■ **RAW DATA**:
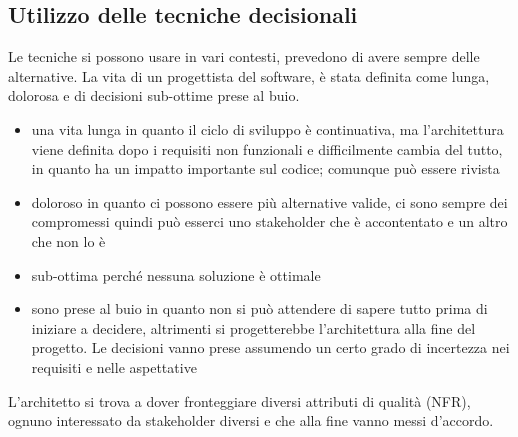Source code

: \documentclass{article}
\begin{document}
\subsection{Utilizzo delle tecniche decisionali}
Le tecniche si possono usare in vari contesti, prevedono di avere sempre delle alternative. La vita di un progettista del software, è stata definita come lunga, dolorosa e di decisioni sub-ottime prese al buio. 
\begin{itemize}
\item una vita lunga in quanto il ciclo di sviluppo è continuativa, ma l'architettura viene definita dopo i requisiti non funzionali e difficilmente cambia del tutto, in quanto ha un impatto importante sul codice; comunque può essere rivista
\item doloroso in quanto ci possono essere più alternative valide, ci sono sempre dei compromessi quindi può esserci uno stakeholder che è accontentato e un altro che non lo è
\item sub-ottima perché nessuna soluzione è ottimale
\item sono prese al buio in quanto non si può attendere di sapere tutto prima di iniziare a decidere, altrimenti si progetterebbe l'architettura alla fine del progetto. Le decisioni vanno prese assumendo un certo grado di incertezza nei requisiti e nelle aspettative
\end{itemize}
L'architetto si trova a dover fronteggiare diversi attributi di qualità (NFR), ognuno interessato da stakeholder diversi e che alla fine vanno messi d'accordo.
\end{document}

■ **WHAT THE TASK ASKS**: Copy the records exactly, minus any pictures.

■ **RESULT**:
Source code

: \documentclass{article}
\begin{document}
\subsection{Utilizzo delle tecniche decisionali}
Le tecniche si possono usare in vari contesti, prevedono di avere sempre delle alternative. La vita di un progettista del software, è stata definita come lunga, dolorosa e di decisioni sub-ottime prese al buio. 
\begin{itemize}
\item una vita lunga in quanto il ciclo di sviluppo è continuativa, ma l'architettura viene definita dopo i requisiti non funzionali e difficilmente cambia del tutto, in quanto ha un impatto importante sul codice; comunque può essere rivista
\item doloroso in quanto ci possono essere più alternative valide, ci sono sempre dei compromessi quindi può esserci uno stakeholder che è accontentato e un altro che non lo è
\item sub-ottima perché nessuna soluzione è ottimale
\item sono prese al buio in quanto non si può attendere di sapere tutto prima di iniziare a decidere, altrimenti si progetterebbe l'architettura alla fine del progetto. Le decisioni vanno prese assumendo un certo grado di incertezza nei requisiti e nelle aspettative
\end{itemize}
L'architetto si trova a dover fronteggiare diversi attributi di qualità (NFR), ognuno interessato da stakeholder diversi e che alla fine vanno messi d'accordo.
\end{document}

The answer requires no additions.